Mit unserem Dringlichkeitsantrag vom Winter letzten Jahres haben wir vor allem gefordert, dass Generalklauseln Vorrang vor Detailregelungen haben sollen. Das ist ein entscheidender Ansatz. Wir wollen insgesamt, dass Normen nur dann erlassen werden, wenn sie zwingend notwendig sind. Inzwischen sagt die Staatsregierung klar, dass vor Einführung einer Norm bewiesen werden muss, dass sie dringend notwendig ist. Das ist ein richtiger Weg. Wir werden diese zentrale Aufgabe weiter wahrnehmen.

Liebe Kolleginnen und Kollegen, wir brauchen eine rasche und tiefgreifende Entbürokratisierung, um ökonomische Potenziale zu nutzen und Fesseln lösen zu können. Wir haben das Leitbild der neuen Sozial- und Bürgerkultur. Wir wollen der Eigenverantwortung den Vorrang einräumen. Wir wollen die Eigenverantwortung für die persönliche Lebensgestaltung. Das heißt, dass den Bürgern insgesamt eine größere Verantwortung für sich, die Mitmenschen und das Gemeinwesen auferlegt wird. In diese Richtung geht unser Dringlichkeitsantrag. Ich bitte Sie um Unterstützung dieses Antrags.

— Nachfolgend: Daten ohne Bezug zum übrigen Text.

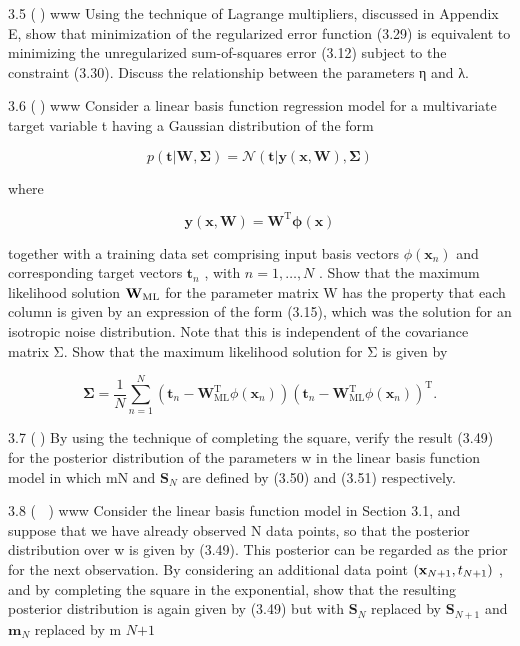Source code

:\documentclass[
  10
]{article}
\begin{document}
3.5 () www Using the technique of Lagrange multipliers, discussed in
Appendix E, show that minimization of the regularized error function
(3.29) is equivalent to minimizing the unregularized sum-of-squares
error (3.12) subject to the constraint (3.30). Discuss the relationship
between the parameters η and λ.

3.6 () www Consider a linear basis function regression model for a
multivariate target variable t having a Gaussian distribution of the
form

\[
p (\mathbf {t} | \mathbf {W}, \boldsymbol {\Sigma}) = \mathcal {N} (\mathbf {t} | \mathbf {y} (\mathbf {x}, \mathbf {W}), \boldsymbol {\Sigma})\tag{3.107}
\]

where

\[
\mathbf {y} (\mathbf {x}, \mathbf {W}) = \mathbf {W} ^ {\mathrm{T}} \boldsymbol {\phi} (\mathbf {x})\tag{3.108}
\]

together with a training data set comprising input basis vectors
\(\phi (  { \mathbf { x } } _ { n } )\) and corresponding target vectors
\(\mathbf { t } _ { n }\) , with \(n = 1 , \ldots , N\) . Show that the
maximum likelihood solution \({ \bf W } _ { \mathrm { M L } }\) for the
parameter matrix W has the property that each column is given by an
expression of the form (3.15), which was the solution for an isotropic
noise distribution. Note that this is independent of the covariance
matrix Σ. Show that the maximum likelihood solution for Σ is given by

\[
\pmb {\Sigma} = \frac {1}{N} \sum_ {n = 1} ^ {N} \left(\mathbf {t} _ {n} - \mathbf {W} _ {\mathrm{ML}} ^ {\mathrm{T}} \phi (\mathbf {x} _ {n})\right) \left(\mathbf {t} _ {n} - \mathbf {W} _ {\mathrm{ML}} ^ {\mathrm{T}} \phi (\mathbf {x} _ {n})\right) ^ {\mathrm{T}}.\tag{3.109}
\]

3.7 () By using the technique of completing the square, verify the
result (3.49) for the posterior distribution of the parameters w in the
linear basis function model in which mN and \(\mathbf { S } _ { N }\)
are defined by (3.50) and (3.51) respectively.

3.8 ( ) www Consider the linear basis function model in Section 3.1, and
suppose that we have already observed N data points, so that the
posterior distribution over w is given by (3.49). This posterior can be
regarded as the prior for the next observation. By considering an
additional data point
\(\left( { \bf x } _ { N + 1 } , t _ { N + 1 } \right)\) , and by
completing the square in the exponential, show that the resulting
posterior distribution is again given by (3.49) but with
\(\mathbf { S } _ { N }\) replaced by \(\mathbf { S } _ { N + 1 }\) and
\(\mathbf { m } _ { N }\) replaced by m \(N { + 1 }\)
\end{document}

(Beifall bei Abgeordneten der CSU)

Nächste Wortmeldung: Herr Kollege Schieder.

Herr Präsident, Kolleginnen und Kollegen! Nachdem Kollege Sackmann bedauerlicherweise mir nicht genehmigt hat, eine Zwischenfrage zu stellen, möchte ich anlässlich meiner Wortmeldung die Gelegenheit nutzen, um ein Problem, das mich durchaus bewegt, aufklären zu helfen.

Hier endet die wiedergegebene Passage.